Tel est le jugement qu’en porte un musicien éminent, un professeur habile et, j’ajoute, un véritable psychologue en ce qui touche les faits relatifs à ce genre de production. Mais précisément parce que M. Eugène Sauzay a une très haute idée de la valeur artistique du quatuor, il s’empresse de déclarer qu’il n’est pas facile de trouver un véritable auditeur de cette œuvre instrumentale. « Tout le monde entend, dit-il, mais peu écoutent, et un plus petit nombre encore comprend. Il est vrai de dire que les conditions d’une audition parfaite sont aussi nombreuses que compliquées, et d’autant plus difficiles à remplir qu’elles exigent une sorte d’abnégation de soi-même. Un auditeur attentif, instruit, sans prétention, sans pédantisme, sans parti pris d’admiration ou de répulsion, sensible et sympathique aux beautés de l’œuvre, entrant dans l’esprit de l’exécutant pour y faire germer l’éloquence, écoutant bien pour lui-même sans s’imposer aux autres, enthousiaste et discret, est, au point de vue qui nous occupe, un parfait musicien, un type rare que peut seul réaliser un heureux mélange d’instinct et d’expérience[2]. » Ce type, l’excellent livre de M. Sauzay a pour but de le préparer, de l’instruire, de le former. Et comme l’exécutant est ici pareillement un auditeur qui s’écoute lui-même, qui écoute ses compagnons, qui écoute enfin la composition elle-même avec le désir de la goûter et le besoin de la comprendre, il se trouve que c’est à l’exécutant non moins qu’à l’auditeur que M. Eugène Sauzay trace « la route la plus simple et la plus sûre pour arriver à une complète intelligence de l’œuvre » [3].

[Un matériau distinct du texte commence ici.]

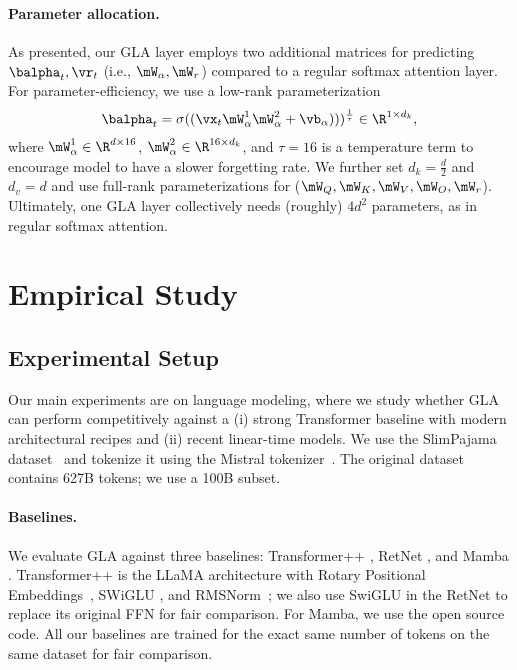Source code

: \paragraph{Parameter allocation.}  As presented, our GLA layer employs two additional matrices  for predicting $\balpha_t, \vr_t$ (i.e., $\mW_\alpha, \mW_r$) compared to a regular softmax attention layer. %
For parameter-efficiency, we use a low-rank parameterization 
\begin{align*}
   \balpha_t = \sigma((\vx_t \mW^1_\alpha \mW^2_\alpha + \vb_\alpha)))^{\frac{1}{\tau}}   \in \R^{1 \times d_k},
\end{align*}
where $\mW^1_\alpha \in \R^{d \times 16}$, $\mW^2_\alpha \in \R^{16 \times d_k}$, and $\tau = 16$ is a temperature term to encourage model to have a slower forgetting rate. 
We further set $d_k = \frac{d}{2}$ and $d_v = d$ and use  full-rank parameterizations for ($\mW_Q, \mW_K, \mW_V, \mW_O, \mW_r$). 
Ultimately, one GLA layer collectively needs (roughly) $4d^2$ parameters, as in regular softmax attention. 

\vspace{-2mm}
\section{Empirical Study}
\vspace{-2mm}
\label{sec:experiments}

\subsection{Experimental Setup}
\vspace{-2mm}
Our main experiments are on language modeling, where we study whether  GLA  can perform competitively against a (i) strong Transformer baseline with modern architectural recipes and (ii) recent linear-time models. We use the SlimPajama dataset~\citep{cerebras2023slimpajama} and tokenize it using the Mistral tokenizer~\citep{jiang2023mistral}. The original dataset contains 627B tokens; we use a 100B subset.

\vspace{-2mm}
\paragraph{Baselines.} We evaluate  GLA  against three baselines: Transformer++ \citep{touvron2023llama}, RetNet \citep{sun2023retentive}, and Mamba \citep{Gu2023MambaLS}. 
Transformer++ is the LLaMA  architecture with Rotary Positional Embeddings~\citep{rope}, SWiGLU \citep{shazeer2020glu}, and RMSNorm~\citep{rmsnorm}; we also use SwiGLU in the RetNet to replace its original FFN for fair comparison. For Mamba, we use the open source code. All our baselines are trained for the exact same number of tokens on the same dataset for fair comparison.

La complète intelligence de l’œuvre est, nous croyons l’avoir établi dans des études précédentes, l’interprétation aussi exacte que possible qu’en donne à l’auditeur son imagination musicale. C’est donc en réalité l’imagination interprétative appliquée au quatuor que le savant professeur vise à guider, à éclairer, à seconder. Voyons comment il va s’y prendre.

Pour initier son lecteur au sujet du quatuor, il a recours à l’analyse. Il dit d’abord quel est le nombre, quel le caractère, quelle la forme et quel le mouvement de chacun des morceaux qui composent

  1. Eug. Sauzay, Haydn, Mozart, Beethoven, étude sur le quatuor, p. 22.
  2. Eug. Sauzay, ouvrage cité, p. 25.
  3. Même ouvrage, p. 27.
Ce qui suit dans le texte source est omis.